What to do: Without including any images, please transcribe all the lines below exactly.

---- Available records

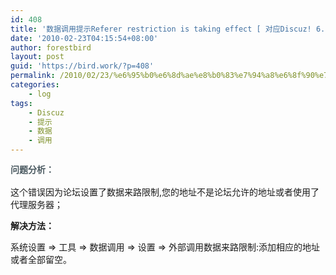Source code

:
 ```yaml
---
id: 408
title: '数据调用提示Referer restriction is taking effect [ 对应Discuz! 6.1 ]'
date: '2010-02-23T04:15:54+08:00'
author: forestbird
layout: post
guid: 'https://bird.work/?p=408'
permalink: /2010/02/23/%e6%95%b0%e6%8d%ae%e8%b0%83%e7%94%a8%e6%8f%90%e7%a4%bareferer-restriction-is-taking-effect-%e5%af%b9%e5%ba%94discuz-6-1-2/
categories:
    - log
tags:
    - Discuz
    - 提示
    - 数据
    - 调用
---
```


 <span class="Apple-style-span" style="font-family: Arial, 宋体, Verdana, sans-serif; line-height: 24px; font-size: 14px; color: rgb(75, 90, 97); "><span class="Apple-style-span" style="line-height: 21px; ">**问题分析：**</span></span>

这个错误因为论坛设置了数据来路限制,您的地址不是论坛允许的地址或者使用了代理服务器；

**解决方法：**

系统设置 =&gt; 工具 =&gt; 数据调用 =&gt; 设置 =&gt; 外部调用数据来路限制:添加相应的地址或者全部留空。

--------

Solution to this exercise:
Source code

:
 ```yaml
---
id: 408
title: '数据调用提示Referer restriction is taking effect [ 对应Discuz! 6.1 ]'
date: '2010-02-23T04:15:54+08:00'
author: forestbird
layout: post
guid: 'https://bird.work/?p=408'
permalink: /2010/02/23/%e6%95%b0%e6%8d%ae%e8%b0%83%e7%94%a8%e6%8f%90%e7%a4%bareferer-restriction-is-taking-effect-%e5%af%b9%e5%ba%94discuz-6-1-2/
categories:
    - log
tags:
    - Discuz
    - 提示
    - 数据
    - 调用
---
```


 <span class="Apple-style-span" style="font-family: Arial, 宋体, Verdana, sans-serif; line-height: 24px; font-size: 14px; color: rgb(75, 90, 97); "><span class="Apple-style-span" style="line-height: 21px; ">**问题分析：**</span></span>

这个错误因为论坛设置了数据来路限制,您的地址不是论坛允许的地址或者使用了代理服务器；

**解决方法：**

系统设置 =&gt; 工具 =&gt; 数据调用 =&gt; 设置 =&gt; 外部调用数据来路限制:添加相应的地址或者全部留空。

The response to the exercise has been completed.